Plebesly is solidly middle class and suburban in upbringing, from the Los Angeles suburb of Azusa. He married young and at 22 already has two children. He worked in a bank before joining the LAPD, has a few college credits earned, but sought a job with higher status and better pay. Short and slim, Plebesly just passed the height and weight minimums required of applicants, but is a natural athlete and an endurance runner.
His first assignment tests his hidden fear that he is a coward. Although he performed well in both physical training and defensive tactics at the academy, Plebesly is doubtful of his own ability to defeat an opponent in a physical confrontation. His assignment to University Division (now LAPD's "Southwest Area") intensifies his fears. University is over 90% black in population and a high-crime area, both unfamiliar to Plebesly's experience.
Plebesly is fortunate in that his first partner is the thoughtful but pragmatic veteran Andy Kilvinsky. Unlike in the film version, which focused on the role as a starring vehicle for George C. Scott, Kilvinsky's appearance in the novel is brief but crucial. He is close to retirement (which he refers to as "pulling the pin") and takes Plebesly under his wing to make into an extension of himself. Kilvinsky gives Plebesly a cram course in being a good cop, overcoming his self-doubts, and trusting his innate common sense. He warns Plebesly that the intensity of crime in University makes a year there the equivalent of ten years in any other. Always offering insights from his personal philosophy, it is Kilvinsky who likens the role of LAPD cops to that of centurions in the early decline of the Roman Empire. But Kilvinsky is as much a warning sign as a mentor, because his only life is his work, long-divorced not just from his wife but his family as well.
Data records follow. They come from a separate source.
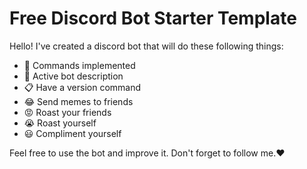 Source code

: # Free Discord Bot Starter Template 

Hello! I've created a discord bot that will do these following things:
- 🤖 Commands implemented
- 👾 Active bot description
- 📋 Have a version command
- 😂 Send memes to friends
- 😡 Roast your friends
- 😭 Roast yourself 
- 😃 Compliment yourself 

Feel free to use the bot and improve it. Don't forget to follow me.❤️
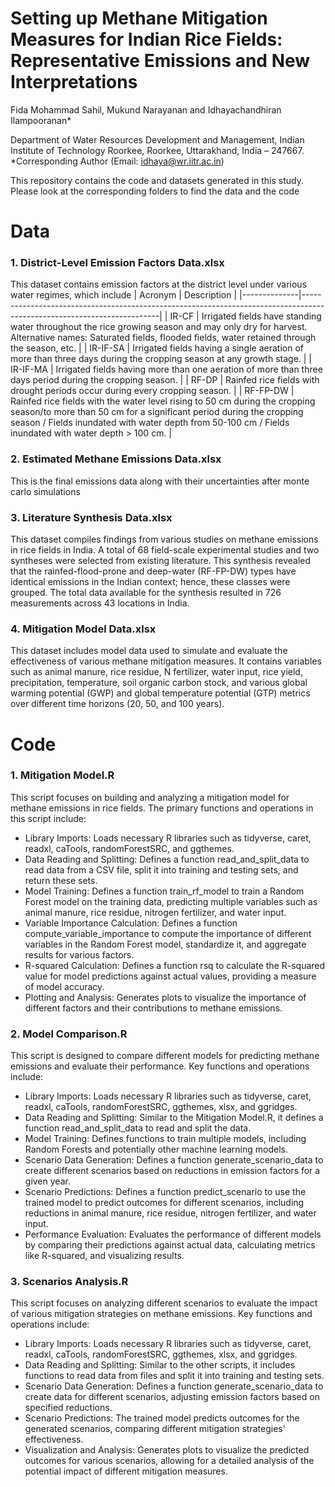 # Setting up Methane Mitigation Measures for Indian Rice Fields: Representative Emissions and New Interpretations 
Fida Mohammad Sahil, Mukund Narayanan and Idhayachandhiran Ilampooranan*

Department of Water Resources Development and Management, Indian Institute of Technology Roorkee, Roorkee, Uttarakhand, India – 247667.
*Corresponding Author (Email: idhaya@wr.iitr.ac.in) 

This repository contains the code and datasets generated in this study. Please look at the corresponding folders to find the data and the code

# Data
### 1. District-Level Emission Factors Data.xlsx
This dataset contains emission factors at the district level under various water regimes, which include 
| Acronym      | Description                                                                                                            |
|--------------|------------------------------------------------------------------------------------------------------------------------|
| IR-CF        | Irrigated fields have standing water throughout the rice growing season and may only dry for harvest. Alternative names: Saturated fields, flooded fields, water retained through the season, etc. |
| IR-IF-SA     | Irrigated fields having a single aeration of more than three days during the cropping season at any growth stage.       |
| IR-IF-MA     | Irrigated fields having more than one aeration of more than three days period during the cropping season.               |
| RF-DP        | Rainfed rice fields with drought periods occur during every cropping season.                                            |
| RF-FP-DW     | Rainfed rice fields with the water level rising to 50 cm during the cropping season/to more than 50 cm for a significant period during the cropping season / Fields inundated with water depth from 50-100 cm / Fields inundated with water depth > 100 cm. |


### 2. Estimated Methane Emissions Data.xlsx
This is the final emissions data along with their uncertainties after monte carlo simulations

### 3. Literature Synthesis Data.xlsx
This dataset compiles findings from various studies on methane emissions in rice fields in India. A total of 68 field-scale experimental studies and two syntheses were selected from existing literature. This synthesis revealed that the rainfed-flood-prone and deep-water (RF-FP-DW) types have identical emissions in the Indian context; hence, these classes were grouped. The total data available for the synthesis resulted in 726 measurements across 43 locations in India. 

### 4. Mitigation Model Data.xlsx
This dataset includes model data used to simulate and evaluate the effectiveness of various methane mitigation measures. It contains variables such as animal manure, rice residue, N fertilizer, water input, rice yield, precipitation, temperature, soil organic carbon stock, and various global warming potential (GWP) and global temperature potential (GTP) metrics over different time horizons (20, 50, and 100 years).

# Code
### 1. Mitigation Model.R
This script focuses on building and analyzing a mitigation model for methane emissions in rice fields. The primary functions and operations in this script include:

- Library Imports: Loads necessary R libraries such as tidyverse, caret, readxl, caTools, randomForestSRC, and ggthemes.
- Data Reading and Splitting: Defines a function read_and_split_data to read data from a CSV file, split it into training and testing sets, and return these sets.
- Model Training: Defines a function train_rf_model to train a Random Forest model on the training data, predicting multiple variables such as animal manure, rice residue, nitrogen fertilizer, and water input.
- Variable Importance Calculation: Defines a function compute_variable_importance to compute the importance of different variables in the Random Forest model, standardize it, and aggregate results for various factors.
- R-squared Calculation: Defines a function rsq to calculate the R-squared value for model predictions against actual values, providing a measure of model accuracy.
- Plotting and Analysis: Generates plots to visualize the importance of different factors and their contributions to methane emissions.

### 2. Model Comparison.R
This script is designed to compare different models for predicting methane emissions and evaluate their performance. Key functions and operations include:

- Library Imports: Loads necessary R libraries such as tidyverse, caret, readxl, caTools, randomForestSRC, ggthemes, xlsx, and ggridges.
- Data Reading and Splitting: Similar to the Mitigation Model.R, it defines a function read_and_split_data to read and split the data.
- Model Training: Defines functions to train multiple models, including Random Forests and potentially other machine learning models.
- Scenario Data Generation: Defines a function generate_scenario_data to create different scenarios based on reductions in emission factors for a given year.
- Scenario Predictions: Defines a function predict_scenario to use the trained model to predict outcomes for different scenarios, including reductions in animal manure, rice residue, nitrogen fertilizer, and water input.
- Performance Evaluation: Evaluates the performance of different models by comparing their predictions against actual data, calculating metrics like R-squared, and visualizing results.

### 3. Scenarios Analysis.R
This script focuses on analyzing different scenarios to evaluate the impact of various mitigation strategies on methane emissions. Key functions and operations include:

- Library Imports: Loads necessary R libraries such as tidyverse, caret, readxl, caTools, randomForestSRC, ggthemes, xlsx, and ggridges.
- Data Reading and Splitting: Similar to the other scripts, it includes functions to read data from files and split it into training and testing sets.
- Scenario Data Generation: Defines a function generate_scenario_data to create data for different scenarios, adjusting emission factors based on specified reductions.
- Scenario Predictions: The trained model predicts outcomes for the generated scenarios, comparing different mitigation strategies' effectiveness.
- Visualization and Analysis: Generates plots to visualize the predicted outcomes for various scenarios, allowing for a detailed analysis of the potential impact of different mitigation measures.
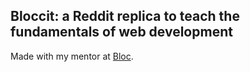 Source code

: ## Bloccit: a Reddit replica to teach the fundamentals of web development

Made with my mentor at [Bloc](http://bloc.io). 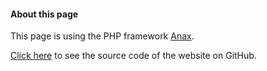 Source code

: #### About this page

This page is using the PHP framework [Anax](https://github.com/canax).

[Click here](https://github.com/ifaxity/ramverk1-projekt) to see the source code of the website on GitHub.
After just two years Plebesly has become a veteran, breaking in new rookies using the words and examples of Kilvinsky, now retired and living alone in Oregon. University Division has become more tense and dangerous than ever and the center of Black Muslim challenges to white authority. Plebesly has observed decent young officers like Rantlee becoming racist, appalled at the changes in themselves but helpless to stop it. But Plebesly is absorbing what he sees and hears, gaining understanding rather than becoming what he beholds.
He knows he married at far too young an age and now feels trapped in his marriage. The frequency of divorce among his peers bothers him, however, and when he finally does take an interest in another woman, his female partner in Juvenile Division, fate intervenes in the form of Kilvinsky's suicide—which Plebesly doesn't learn about firsthand, but only through probate of his old partner's will.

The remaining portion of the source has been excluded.